**TASK PROMPT:** Reproduce the data exactly and drop any pictures it holds.

**DATA TO USE:**

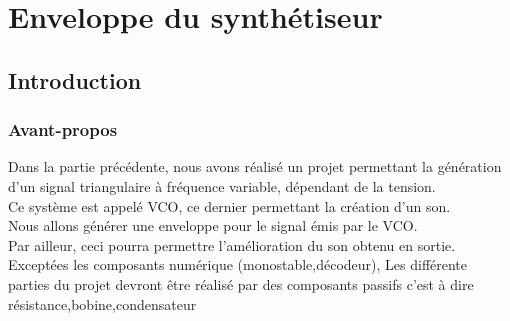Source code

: \part{Enveloppe du synthétiseur}
\chapter{Introduction}

\section{Avant-propos}

Dans la partie précédente, nous avons réalisé un projet permettant la génération d’un signal triangulaire à fréquence variable, dépendant de la tension. \\

Ce système est appelé VCO, ce dernier permettant la création d’un son. \\

Nous allons générer une enveloppe pour le signal émis par le VCO.\\ 
Par ailleur, ceci pourra permettre l'amélioration du son obtenu en sortie. \\
Exceptées les composants numérique (monostable,décodeur), Les différente parties du projet devront être réalisé par des composants passifs c’est à dire 
résistance,bobine,condensateur





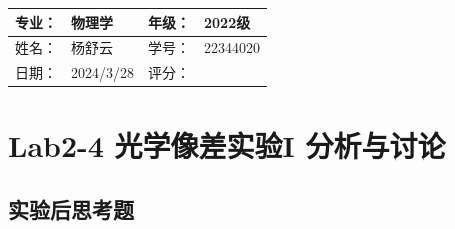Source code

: \documentclass[dvipsnames, svgnames,a4paper,11pt]{article}
\begin{document}
	
	
	\clearpage
	
	\begin{table}
		\renewcommand\arraystretch{1.7}
		\begin{tabularx}{\textwidth}{|X|X|X|X|}
			\hline
			专业：& 物理学 &年级：& 2022级\\
			\hline
			姓名： & 杨舒云 & 学号：& 22344020\\
			\hline
			日期：& 2024/3/28 & 评分： &\\
			\hline
		\end{tabularx}
	\end{table}
	
	\section{Lab2-4 光学像差实验I \quad\heiti 分析与讨论}
	
	\subsection{实验后思考题}
	
\end{document}
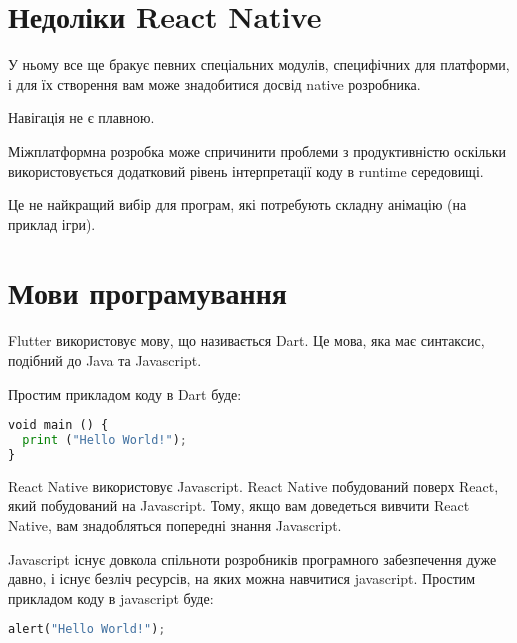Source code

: \section{Недоліки React Native}
\label{sec:rn_cons}
\begin{enumerate}
    \begin{item}
        У ньому все ще бракує певних спеціальних модулів, специфічних для платформи, і для їх створення вам може знадобитися досвід native розробника.
    \end{item}
    \begin{item}
        Навігація не є плавною.
    \end{item}
    \begin{item}
        Міжплатформна розробка може спричинити проблеми з продуктивністю оскільки використовується додатковий рівень інтерпретації коду в runtime середовищі.
    \end{item}
    \begin{item}
        Це не найкращий вибір для програм, які потребують складну анімацію (на приклад ігри).
    \end{item}
\end{enumerate}


\section{Мови програмування}
\label{sec:languages}

Flutter використовує мову, що називається Dart.
Це мова, яка має синтаксис, подібний до Java та Javascript.

Простим прикладом коду в Dart буде:
\begin{lstlisting}[style=light, language=Python,label={lst:vectorimg},caption=Dart Hello World]
void main () { 
  print ("Hello World!"); 
}
\end{lstlisting}

React Native використовує Javascript.
React Native побудований поверх React, який побудований на Javascript.
Тому, якщо вам доведеться вивчити React Native, вам знадобляться попередні знання Javascript.

Javascript існує довкола спільноти розробників програмного забезпечення дуже давно, і існує безліч ресурсів, на яких можна навчитися javascript.
Простим прикладом коду в javascript буде:

\begin{lstlisting}[style=light, language=Python,label={lst:vectorimg},caption=Dart Hello World]
  alert("Hello World!");
\end{lstlisting}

**RESULT OF THIS EXERCISE:**
Source code

: \part{Enveloppe du synthétiseur}
\chapter{Introduction}

\section{Avant-propos}

Dans la partie précédente, nous avons réalisé un projet permettant la génération d’un signal triangulaire à fréquence variable, dépendant de la tension. \\

Ce système est appelé VCO, ce dernier permettant la création d’un son. \\

Nous allons générer une enveloppe pour le signal émis par le VCO.\\ 
Par ailleur, ceci pourra permettre l'amélioration du son obtenu en sortie. \\
Exceptées les composants numérique (monostable,décodeur), Les différente parties du projet devront être réalisé par des composants passifs c’est à dire 
résistance,bobine,condensateur





Source code

: \documentclass[dvipsnames, svgnames,a4paper,11pt]{article}
\begin{document}
	
	
	\clearpage
	
	\begin{table}
		\renewcommand\arraystretch{1.7}
		\begin{tabularx}{\textwidth}{|X|X|X|X|}
			\hline
			专业：& 物理学 &年级：& 2022级\\
			\hline
			姓名： & 杨舒云 & 学号：& 22344020\\
			\hline
			日期：& 2024/3/28 & 评分： &\\
			\hline
		\end{tabularx}
	\end{table}
	
	\section{Lab2-4 光学像差实验I \quad\heiti 分析与讨论}
	
	\subsection{实验后思考题}
	
\end{document}
Source code

: \section{Недоліки React Native}
\label{sec:rn_cons}
\begin{enumerate}
    \begin{item}
        У ньому все ще бракує певних спеціальних модулів, специфічних для платформи, і для їх створення вам може знадобитися досвід native розробника.
    \end{item}
    \begin{item}
        Навігація не є плавною.
    \end{item}
    \begin{item}
        Міжплатформна розробка може спричинити проблеми з продуктивністю оскільки використовується додатковий рівень інтерпретації коду в runtime середовищі.
    \end{item}
    \begin{item}
        Це не найкращий вибір для програм, які потребують складну анімацію (на приклад ігри).
    \end{item}
\end{enumerate}


\section{Мови програмування}
\label{sec:languages}

Flutter використовує мову, що називається Dart.
Це мова, яка має синтаксис, подібний до Java та Javascript.

Простим прикладом коду в Dart буде:
\begin{lstlisting}[style=light, language=Python,label={lst:vectorimg},caption=Dart Hello World]
void main () { 
  print ("Hello World!"); 
}
\end{lstlisting}

React Native використовує Javascript.
React Native побудований поверх React, який побудований на Javascript.
Тому, якщо вам доведеться вивчити React Native, вам знадобляться попередні знання Javascript.

Javascript існує довкола спільноти розробників програмного забезпечення дуже давно, і існує безліч ресурсів, на яких можна навчитися javascript.
Простим прикладом коду в javascript буде:

\begin{lstlisting}[style=light, language=Python,label={lst:vectorimg},caption=Dart Hello World]
  alert("Hello World!");
\end{lstlisting}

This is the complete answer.